With that, overseas presentations were (luckily) surprisingly void of lengthy, Euro-style powerpoints or meticulous “every-detail-I-can-think-of” product descriptions we might expect from, let’s say, an Asian or European engineer.

But how did Demo manage to curb those cultural idiosyncrasies for the benefit of fairly digestible “plain English” start-up pitches, without so much of an attempt to structure things?

To be sure, Demo’s secret sauce is a 6-minutes-only, live on-stage presentation format. No tele-prompters, no reading off cards. Instead start-up representatives directly address a diverse audience of peers, investors, and media representatives to promote their individual wares.

Yet, despite these deliberate limitations, overseas presenters seemed amazingly “at home” and (well) prepared to equal their US counterparts on quick-and-plenty use of American-style rich adjectives and superlatives to get their points across.
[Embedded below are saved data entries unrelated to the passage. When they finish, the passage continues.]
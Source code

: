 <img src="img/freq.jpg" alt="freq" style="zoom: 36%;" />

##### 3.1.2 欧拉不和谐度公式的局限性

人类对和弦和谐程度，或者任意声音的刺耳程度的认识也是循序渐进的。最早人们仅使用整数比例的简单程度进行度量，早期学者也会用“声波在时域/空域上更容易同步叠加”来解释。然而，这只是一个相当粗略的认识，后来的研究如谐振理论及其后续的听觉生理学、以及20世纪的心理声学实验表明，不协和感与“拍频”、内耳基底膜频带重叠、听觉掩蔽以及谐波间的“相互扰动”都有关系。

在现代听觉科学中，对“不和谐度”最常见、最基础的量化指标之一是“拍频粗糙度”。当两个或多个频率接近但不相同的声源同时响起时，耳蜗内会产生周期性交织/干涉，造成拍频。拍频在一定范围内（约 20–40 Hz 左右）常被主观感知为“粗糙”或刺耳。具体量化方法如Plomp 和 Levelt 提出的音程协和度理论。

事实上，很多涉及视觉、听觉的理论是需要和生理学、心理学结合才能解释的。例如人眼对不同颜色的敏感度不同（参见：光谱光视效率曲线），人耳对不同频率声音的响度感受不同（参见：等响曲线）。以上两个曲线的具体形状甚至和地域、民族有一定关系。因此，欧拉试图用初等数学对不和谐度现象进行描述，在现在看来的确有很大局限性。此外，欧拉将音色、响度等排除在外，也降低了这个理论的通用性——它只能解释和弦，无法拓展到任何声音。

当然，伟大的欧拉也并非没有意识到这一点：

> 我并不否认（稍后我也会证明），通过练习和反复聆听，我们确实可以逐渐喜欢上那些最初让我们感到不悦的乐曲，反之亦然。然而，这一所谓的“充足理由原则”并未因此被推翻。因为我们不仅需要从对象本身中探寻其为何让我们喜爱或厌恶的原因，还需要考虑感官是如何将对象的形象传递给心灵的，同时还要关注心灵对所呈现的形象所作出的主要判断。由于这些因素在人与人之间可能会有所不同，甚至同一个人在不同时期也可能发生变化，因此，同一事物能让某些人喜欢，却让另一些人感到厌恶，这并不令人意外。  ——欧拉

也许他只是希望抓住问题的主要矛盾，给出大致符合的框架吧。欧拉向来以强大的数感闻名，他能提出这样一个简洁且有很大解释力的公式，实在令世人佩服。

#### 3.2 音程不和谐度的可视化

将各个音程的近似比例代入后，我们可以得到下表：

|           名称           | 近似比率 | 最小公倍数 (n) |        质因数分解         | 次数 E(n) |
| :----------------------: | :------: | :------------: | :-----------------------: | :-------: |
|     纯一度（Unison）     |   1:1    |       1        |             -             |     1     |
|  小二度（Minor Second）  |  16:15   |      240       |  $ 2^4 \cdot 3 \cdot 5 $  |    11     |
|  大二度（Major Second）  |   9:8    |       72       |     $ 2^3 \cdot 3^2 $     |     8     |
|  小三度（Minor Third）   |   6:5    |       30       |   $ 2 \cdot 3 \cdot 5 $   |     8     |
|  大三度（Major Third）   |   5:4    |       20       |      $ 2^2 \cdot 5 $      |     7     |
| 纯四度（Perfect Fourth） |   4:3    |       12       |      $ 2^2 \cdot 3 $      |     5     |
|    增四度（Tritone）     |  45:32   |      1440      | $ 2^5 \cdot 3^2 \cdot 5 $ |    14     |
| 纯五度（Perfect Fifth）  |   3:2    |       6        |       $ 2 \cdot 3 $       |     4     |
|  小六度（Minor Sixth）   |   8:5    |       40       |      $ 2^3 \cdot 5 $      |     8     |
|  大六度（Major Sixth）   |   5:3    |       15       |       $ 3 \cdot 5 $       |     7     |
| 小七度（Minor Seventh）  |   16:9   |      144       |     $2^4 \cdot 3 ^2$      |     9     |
As a result, the conference hall quickly filled with verbage insinuating nothing short of “bold vision”, “clear direction”, and that “unshakable sense of purpose” every start-up should have - only here at times delivered with the added sincerity of a Taiwanese, Italian, or French accent.

Begs the questions, are our overseas presenters merely mimicking their US counterparts or is there such a thing as an “American presentation style” that has become as sure an export hit as Apple, Coke, or Google?

Let’s face it, the art of marketing wasn’t invented in Zurich or Shanghai. And marketing starts and ends with words.

As it stands, Silicon Valley start-ups not only deliver tremendous innovation globally, but also the lingo that comes with it. That was new to me.